One Cut of the Dead

One Cut of the Dead ★★★★

It’s not saying very much to declare Ueda Shin’ichirô’s debut feature the best zombie comedy since “Shaun of the Dead” — no disrespect to the likes of “Life After Beth” and “Scouts Guide to the Apocalypse,” but the decomposing sub-genre has been in desperate need of fresh brains ever since Edgar Wright brought it back to life. Enter “One Cut of the Dead,” a low-budget, high-concept work of tongue-in-cheek genius that not only matches the best of its predecessors, but also lovingly articulates why people are drawn to these movies in the first place.

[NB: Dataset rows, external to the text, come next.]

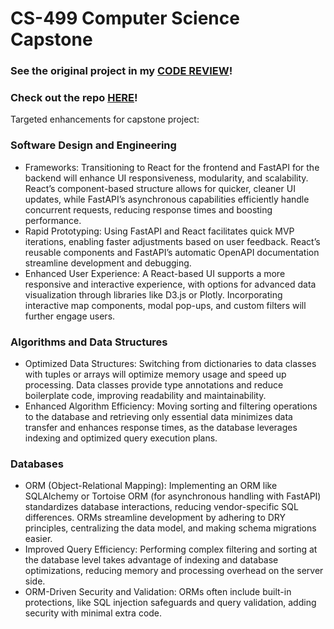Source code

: # CS-499 Computer Science Capstone

### See the original project in my [CODE REVIEW](https://youtu.be/0A0FpX9e3Pc)!

### Check out the repo [HERE](https://github.com/clintmonroe00/capstone-project)!

Targeted enhancements for capstone project:

### Software Design and Engineering
- Frameworks: Transitioning to React for the frontend and FastAPI for the backend will enhance UI responsiveness, modularity, and scalability. React’s component-based structure allows for quicker, cleaner UI updates, while FastAPI’s asynchronous capabilities efficiently handle concurrent requests, reducing response times and boosting performance.
- Rapid Prototyping: Using FastAPI and React facilitates quick MVP iterations, enabling faster adjustments based on user feedback. React’s reusable components and FastAPI’s automatic OpenAPI documentation streamline development and debugging.
- Enhanced User Experience: A React-based UI supports a more responsive and interactive experience, with options for advanced data visualization through libraries like D3.js or Plotly. Incorporating interactive map components, modal pop-ups, and custom filters will further engage users.

### Algorithms and Data Structures
- Optimized Data Structures: Switching from dictionaries to data classes with tuples or arrays will optimize memory usage and speed up processing. Data classes provide type annotations and reduce boilerplate code, improving readability and maintainability.
- Enhanced Algorithm Efficiency: Moving sorting and filtering operations to the database and retrieving only essential data minimizes data transfer and enhances response times, as the database leverages indexing and optimized query execution plans.

### Databases
- ORM (Object-Relational Mapping): Implementing an ORM like SQLAlchemy or Tortoise ORM (for asynchronous handling with FastAPI) standardizes database interactions, reducing vendor-specific SQL differences. ORMs streamline development by adhering to DRY principles, centralizing the data model, and making schema migrations easier.
- Improved Query Efficiency: Performing complex filtering and sorting at the database level takes advantage of indexing and database optimizations, reducing memory and processing overhead on the server side.
- ORM-Driven Security and Validation: ORMs often include built-in protections, like SQL injection safeguards and query validation, adding security with minimal extra code.

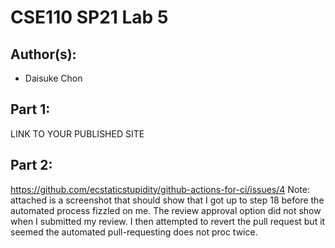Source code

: # CSE110 SP21 Lab 5

## Author(s): 
- Daisuke Chon

## Part 1:

LINK TO YOUR PUBLISHED SITE

## Part 2:
https://github.com/ecstaticstupidity/github-actions-for-ci/issues/4
Note: attached is a screenshot that should show that I got up to step 18 before the automated process fizzled on me. The review approval option did not show when I submitted my review. I then attempted to revert the pull request but it seemed the automated pull-requesting does not proc twice. 
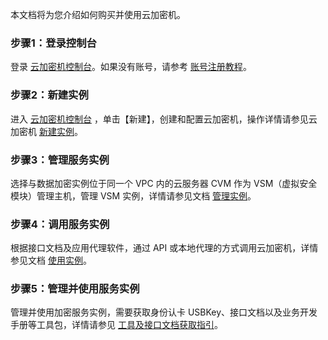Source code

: 本文档将为您介绍如何购买并使用云加密机。

### 步骤1：登录控制台

 登录 [云加密机控制台](https://console.cloud.tencent.com/cloudhsm)。如果没有账号，请参考 [账号注册教程](https://www.qcloud.com/document/product/378/8415)。 

### 步骤2：新建实例

进入 [云加密机控制台](https://console.cloud.tencent.com/hsm) ，单击【新建】，创建和配置云加密机，操作详情请参见云加密机 [新建实例](https://cloud.tencent.com/document/product/639/34699)。

### 步骤3：管理服务实例

选择与数据加密实例位于同一个 VPC 内的云服务器 CVM 作为 VSM（虚拟安全模块）管理主机，管理 VSM 实例，详情请参见文档 [管理实例](https://cloud.tencent.com/document/product/639/34702)。 

### 步骤4：调用服务实例 

根据接口文档及应用代理软件，通过 API 或本地代理的方式调用云加密机，详情参见文档 [使用实例](https://cloud.tencent.com/document/product/639/34704)。

### 步骤5：管理并使用服务实例

管理并使用加密服务实例，需要获取身份认卡 USBKey、接口文档以及业务开发手册等工具包，详情请参见 [工具及接口文档获取指引](https://cloud.tencent.com/document/product/639/34289)。 

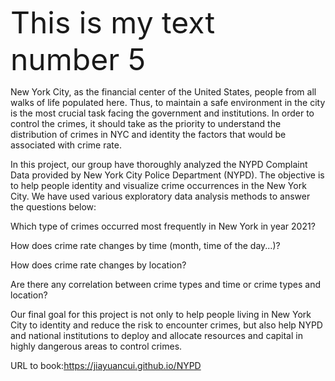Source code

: <font size="10"> This is my text number 5</font> 


New York City, as the financial center of the United States, people from all walks of life populated here. Thus, to maintain a safe environment in the city is the most crucial task facing the government and institutions. In order to control the crimes, it should take as the priority to understand the distribution of crimes in NYC and identity the factors that would be associated with crime rate.

In this project, our group have thoroughly analyzed the NYPD Complaint Data provided by New York City Police Department (NYPD). The objective is to help people identity and visualize crime occurrences in the New York City. We have used various exploratory data analysis methods to answer the questions below:

Which type of crimes occurred most frequently in New York in year 2021?

How does crime rate changes by time (month, time of the day...)?

How does crime rate changes by location?

Are there any correlation between crime types and time or crime types and location?

Our final goal for this project is not only to help people living in New York City to identity and reduce the risk to encounter crimes, but also help NYPD and national institutions to deploy and allocate resources and capital in highly dangerous areas to control crimes.

URL to book:https://jiayuancui.github.io/NYPD
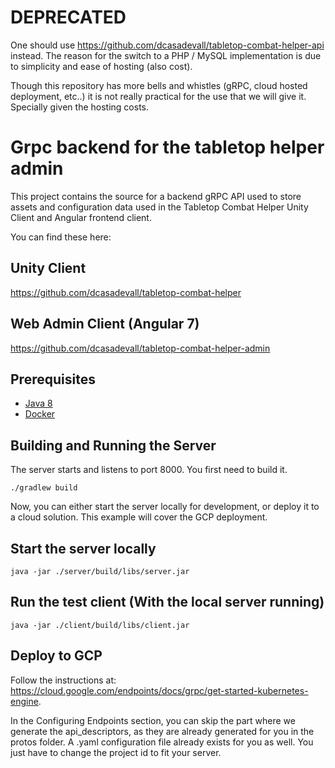 # DEPRECATED

One should use https://github.com/dcasadevall/tabletop-combat-helper-api instead.
The reason for the switch to a PHP / MySQL implementation is due to simplicity and ease of hosting (also cost).

Though this repository has more bells and whistles (gRPC, cloud hosted deployment, etc..) it is not really practical
for the use that we will give it. Specially given the hosting costs. 

# Grpc backend for the tabletop helper admin

This project contains the source for a backend gRPC API used to store assets and configuration data
used in the Tabletop Combat Helper Unity Client and Angular frontend client.

You can find these here:

  ## Unity Client

  https://github.com/dcasadevall/tabletop-combat-helper

  ## Web Admin Client (Angular 7)

  https://github.com/dcasadevall/tabletop-combat-helper-admin


## Prerequisites

* [Java 8](http://openjdk.java.net/install/)
* [Docker](https://www.docker.com/products/docker)

## Building and Running the Server

The server starts and listens to port 8000. You first need to build it.

    ./gradlew build
    
Now, you can either start the server locally for development, or deploy it to a cloud solution.
This example will cover the GCP deployment.

## Start the server locally
    
    java -jar ./server/build/libs/server.jar
    
## Run the test client (With the local server running)
    
    java -jar ./client/build/libs/client.jar 

## Deploy to GCP

Follow the instructions at: https://cloud.google.com/endpoints/docs/grpc/get-started-kubernetes-engine.

In the Configuring Endpoints section, you can skip the part where we generate the api_descriptors,
as they are already generated for you in the protos folder.
A .yaml configuration file already exists for you as well. You just have to change the project id
to fit your server.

Unfolding like some kind of unholy cross between “Day for Night” and “Diary of the Dead,” Ueda’s self-reflexive delight honors and humiliates zombie cinema in equal measure (and also in that order). The infectious fun begins with a virtuosic but strangely casual 37-minute long-take that messes with your expectations from start to finish. Somewhere in the bowels of an abandoned Japanese water filtration plant, a young man (Nagaya Kazuaki) with bloody clothes and rotting skin — his face a vintage shade of Romero green — is about to take a bite out of his rosy-cheeked girlfriend (Akiyama Yuzuki), but she doesn’t look scared enough for someone who’s about to lose her life.